I'd also recommend bringing some books about the place you're visiting. Like for South Africa, I read Mandela's memoir.
posted by Solon and Thanks at 7:10 AM on May 2, 2013 [1 favorite]


Infinite Jest

Unless they've changed it recently, the Kindle edition of this fucks up the footnotes so badly that it's basically unreadable.
posted by Now there are two. There are two _______. at 7:48 AM on May 2, 2013


Go to MoileRead and download the complete Harvard Classics:
http://wiki.mobileread.com/wiki/Harvard_Classics_Available_at_MobileRead

The Kindle store also has an omnibus edition of the complete Harvard Classics shelf of fiction for less than $2. It has over 200 works!

http://www.amazon.com/GREATEST-NOVELS-STORIES-WRITTEN-ebook/dp/B004WBJ676/ref=sr_1_7?ie=UTF8&m=AG56TWVU5XWC2&s=digital-text&qid=1306538596&sr=1-7
posted by JoannaC at 8:12 AM on May 2, 2013


I'm sorry that I sound like a broken record on here sometimes, but Gaudy Night is my all-time favorite book, and it's long and astoundingly complex and thought-provoking while still being a fun read. It's not so much a mystery novel as it is a subtle study of intellectual honesty and academia and early feminism and love. It's here as a free pdf, but I've never had too much luck with pdfs on my kindle; it's also available on the kindle store.
posted by you're a kitty! at 9:24 AM on May 2, 2013 [1 favorite]


The History of the Decline and Fall of the Roman Empire and In Search of Lost Time/Remembrance of Things Past spring to mind.
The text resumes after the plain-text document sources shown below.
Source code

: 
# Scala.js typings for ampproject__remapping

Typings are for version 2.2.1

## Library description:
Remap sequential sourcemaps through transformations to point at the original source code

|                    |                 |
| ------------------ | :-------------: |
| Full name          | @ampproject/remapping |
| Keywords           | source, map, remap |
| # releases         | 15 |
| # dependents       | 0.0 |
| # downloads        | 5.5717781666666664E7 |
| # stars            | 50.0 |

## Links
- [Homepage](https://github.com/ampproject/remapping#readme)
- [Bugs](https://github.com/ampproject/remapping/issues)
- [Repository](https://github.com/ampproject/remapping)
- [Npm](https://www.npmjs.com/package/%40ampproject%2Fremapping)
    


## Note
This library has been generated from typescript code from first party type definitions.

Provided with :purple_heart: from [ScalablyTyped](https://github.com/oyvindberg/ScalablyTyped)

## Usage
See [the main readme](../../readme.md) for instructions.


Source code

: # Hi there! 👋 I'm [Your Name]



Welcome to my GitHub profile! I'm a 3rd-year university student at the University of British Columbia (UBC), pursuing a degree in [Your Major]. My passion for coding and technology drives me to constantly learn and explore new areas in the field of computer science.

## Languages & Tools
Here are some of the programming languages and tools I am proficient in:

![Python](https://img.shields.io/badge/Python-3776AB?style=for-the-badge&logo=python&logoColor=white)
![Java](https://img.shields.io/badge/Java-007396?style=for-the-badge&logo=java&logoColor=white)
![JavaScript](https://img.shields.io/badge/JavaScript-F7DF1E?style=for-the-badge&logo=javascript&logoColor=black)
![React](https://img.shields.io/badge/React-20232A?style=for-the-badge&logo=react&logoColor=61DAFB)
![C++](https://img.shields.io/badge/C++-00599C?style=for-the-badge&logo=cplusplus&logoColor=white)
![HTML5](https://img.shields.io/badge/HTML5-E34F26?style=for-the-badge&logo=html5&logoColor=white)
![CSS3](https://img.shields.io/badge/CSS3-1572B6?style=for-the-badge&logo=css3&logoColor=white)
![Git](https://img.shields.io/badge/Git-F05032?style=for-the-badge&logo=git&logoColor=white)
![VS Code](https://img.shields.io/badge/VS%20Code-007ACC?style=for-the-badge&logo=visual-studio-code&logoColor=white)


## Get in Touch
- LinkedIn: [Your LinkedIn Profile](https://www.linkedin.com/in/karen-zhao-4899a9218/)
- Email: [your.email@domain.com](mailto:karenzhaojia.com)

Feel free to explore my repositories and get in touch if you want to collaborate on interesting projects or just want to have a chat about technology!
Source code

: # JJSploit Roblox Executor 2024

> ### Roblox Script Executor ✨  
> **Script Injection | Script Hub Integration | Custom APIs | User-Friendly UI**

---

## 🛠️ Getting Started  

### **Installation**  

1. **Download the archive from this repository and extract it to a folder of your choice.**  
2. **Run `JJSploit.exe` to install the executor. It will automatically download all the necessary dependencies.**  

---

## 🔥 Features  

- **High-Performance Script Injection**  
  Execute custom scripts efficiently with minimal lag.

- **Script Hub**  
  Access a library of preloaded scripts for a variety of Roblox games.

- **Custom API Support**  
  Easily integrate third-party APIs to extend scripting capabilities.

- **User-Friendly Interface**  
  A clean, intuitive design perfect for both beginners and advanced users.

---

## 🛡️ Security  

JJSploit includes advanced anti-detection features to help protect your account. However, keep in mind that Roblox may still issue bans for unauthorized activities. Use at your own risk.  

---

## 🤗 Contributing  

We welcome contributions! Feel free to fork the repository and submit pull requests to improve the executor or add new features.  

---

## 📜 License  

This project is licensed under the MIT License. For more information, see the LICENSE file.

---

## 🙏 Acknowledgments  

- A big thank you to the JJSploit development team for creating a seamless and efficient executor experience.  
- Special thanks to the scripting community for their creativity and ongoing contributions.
And yeah, the Infinite Jest e-book mangles the footnotes. Don't bother with it.
posted by Rustic Etruscan at 10:50 AM on May 2, 2013


From Gutenberg, Jerome K. Jerome's "Three men in a boat." Especially if you will be camping.
posted by fings at 2:41 PM on May 2, 2013


The Selfish Gene will take a while to get through just because there will be so many times you look up from the book and think for a while.

Seconding Paul Theroux, specifically Dark Star Safari.
posted by theuninvitedguest at 3:30 PM on May 2, 2013


I agree that heavy reading is hard after heavy field work. I recommend The manuscript found in Saragossa.

"Alphonse, a young Walloon officer, is travelling to join his regiment in Madrid in 1739. But he soon finds himself mysteriously detained at a highway inn in the strange and varied company of thieves, brigands, cabbalists, noblemen, coquettes and gypsies, whose stories he records over sixty-six days. The resulting manuscript is discovered some forty years later in a sealed casket, from which tales of characters transformed through disguise, magic and illusion, of honour and cowardice, of hauntings and seductions, leap forth to create a vibrant polyphony of human voices. Jan Potocki (1761-1812) used a range of literary styles - gothic, picaresque, adventure, pastoral, erotica - in his novel of stories-within-stories, which, like the Decameron and Tales from the Thousand and One Nights, provides entertainment on an epic scale."
posted by dhruva at 3:57 PM on May 2, 2013 [1 favorite]


Seconding Three Men in a Boat, which is very funny and surprisingly not dated in many ways.